= Beginning of Section =
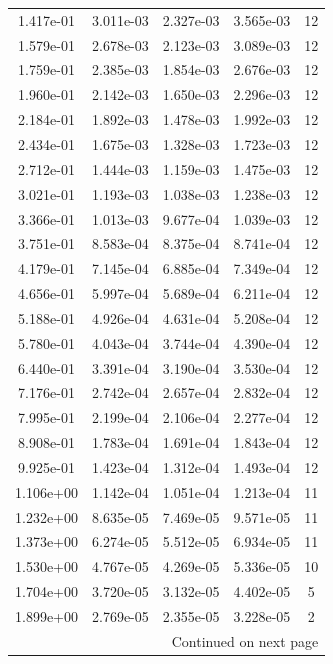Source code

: \documentclass[traditabstract   ]{aa} %
\begin{document}
\begin{appendix}
\begin{table}
\begin{center}
\begin{tabular}{ c c c c c }
1.417e-01 & 3.011e-03 & 2.327e-03 & 3.565e-03 & 12 \\
1.579e-01 & 2.678e-03 & 2.123e-03 & 3.089e-03 & 12 \\
1.759e-01 & 2.385e-03 & 1.854e-03 & 2.676e-03 & 12 \\
1.960e-01 & 2.142e-03 & 1.650e-03 & 2.296e-03 & 12 \\
2.184e-01 & 1.892e-03 & 1.478e-03 & 1.992e-03 & 12 \\
2.434e-01 & 1.675e-03 & 1.328e-03 & 1.723e-03 & 12 \\
2.712e-01 & 1.444e-03 & 1.159e-03 & 1.475e-03 & 12 \\
3.021e-01 & 1.193e-03 & 1.038e-03 & 1.238e-03 & 12 \\
3.366e-01 & 1.013e-03 & 9.677e-04 & 1.039e-03 & 12 \\
3.751e-01 & 8.583e-04 & 8.375e-04 & 8.741e-04 & 12 \\
4.179e-01 & 7.145e-04 & 6.885e-04 & 7.349e-04 & 12 \\
4.656e-01 & 5.997e-04 & 5.689e-04 & 6.211e-04 & 12 \\
5.188e-01 & 4.926e-04 & 4.631e-04 & 5.208e-04 & 12 \\
5.780e-01 & 4.043e-04 & 3.744e-04 & 4.390e-04 & 12 \\
6.440e-01 & 3.391e-04 & 3.190e-04 & 3.530e-04 & 12 \\
7.176e-01 & 2.742e-04 & 2.657e-04 & 2.832e-04 & 12 \\
7.995e-01 & 2.199e-04 & 2.106e-04 & 2.277e-04 & 12 \\
8.908e-01 & 1.783e-04 & 1.691e-04 & 1.843e-04 & 12 \\
9.925e-01 & 1.423e-04 & 1.312e-04 & 1.493e-04 & 12 \\
1.106e+00 & 1.142e-04 & 1.051e-04 & 1.213e-04 & 11 \\
1.232e+00 & 8.635e-05 & 7.469e-05 & 9.571e-05 & 11 \\
1.373e+00 & 6.274e-05 & 5.512e-05 & 6.934e-05 & 11 \\
1.530e+00 & 4.767e-05 & 4.269e-05 & 5.336e-05 & 10 \\
1.704e+00 & 3.720e-05 & 3.132e-05 & 4.402e-05 & 5 \\
1.899e+00 & 2.769e-05 & 2.355e-05 & 3.228e-05 & 2 \\
\hline \multicolumn{5}{r}{{Continued on next page}} \\ \hline
\end{tabular}
\end{center}
\end{table}
\addtocounter{table}{-1}


\end{appendix}
\end{document}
= End of Section =
Problem to solve —
Line by line and exactly, write out the material above. Skip the pictures.

Exercise result —
Source code

: \documentclass[traditabstract   ]{aa} %
\begin{document}
\begin{appendix}
\begin{table}
\begin{center}
\begin{tabular}{ c c c c c }
1.417e-01 & 3.011e-03 & 2.327e-03 & 3.565e-03 & 12 \\
1.579e-01 & 2.678e-03 & 2.123e-03 & 3.089e-03 & 12 \\
1.759e-01 & 2.385e-03 & 1.854e-03 & 2.676e-03 & 12 \\
1.960e-01 & 2.142e-03 & 1.650e-03 & 2.296e-03 & 12 \\
2.184e-01 & 1.892e-03 & 1.478e-03 & 1.992e-03 & 12 \\
2.434e-01 & 1.675e-03 & 1.328e-03 & 1.723e-03 & 12 \\
2.712e-01 & 1.444e-03 & 1.159e-03 & 1.475e-03 & 12 \\
3.021e-01 & 1.193e-03 & 1.038e-03 & 1.238e-03 & 12 \\
3.366e-01 & 1.013e-03 & 9.677e-04 & 1.039e-03 & 12 \\
3.751e-01 & 8.583e-04 & 8.375e-04 & 8.741e-04 & 12 \\
4.179e-01 & 7.145e-04 & 6.885e-04 & 7.349e-04 & 12 \\
4.656e-01 & 5.997e-04 & 5.689e-04 & 6.211e-04 & 12 \\
5.188e-01 & 4.926e-04 & 4.631e-04 & 5.208e-04 & 12 \\
5.780e-01 & 4.043e-04 & 3.744e-04 & 4.390e-04 & 12 \\
6.440e-01 & 3.391e-04 & 3.190e-04 & 3.530e-04 & 12 \\
7.176e-01 & 2.742e-04 & 2.657e-04 & 2.832e-04 & 12 \\
7.995e-01 & 2.199e-04 & 2.106e-04 & 2.277e-04 & 12 \\
8.908e-01 & 1.783e-04 & 1.691e-04 & 1.843e-04 & 12 \\
9.925e-01 & 1.423e-04 & 1.312e-04 & 1.493e-04 & 12 \\
1.106e+00 & 1.142e-04 & 1.051e-04 & 1.213e-04 & 11 \\
1.232e+00 & 8.635e-05 & 7.469e-05 & 9.571e-05 & 11 \\
1.373e+00 & 6.274e-05 & 5.512e-05 & 6.934e-05 & 11 \\
1.530e+00 & 4.767e-05 & 4.269e-05 & 5.336e-05 & 10 \\
1.704e+00 & 3.720e-05 & 3.132e-05 & 4.402e-05 & 5 \\
1.899e+00 & 2.769e-05 & 2.355e-05 & 3.228e-05 & 2 \\
\hline \multicolumn{5}{r}{{Continued on next page}} \\ \hline
\end{tabular}
\end{center}
\end{table}
\addtocounter{table}{-1}


\end{appendix}
\end{document}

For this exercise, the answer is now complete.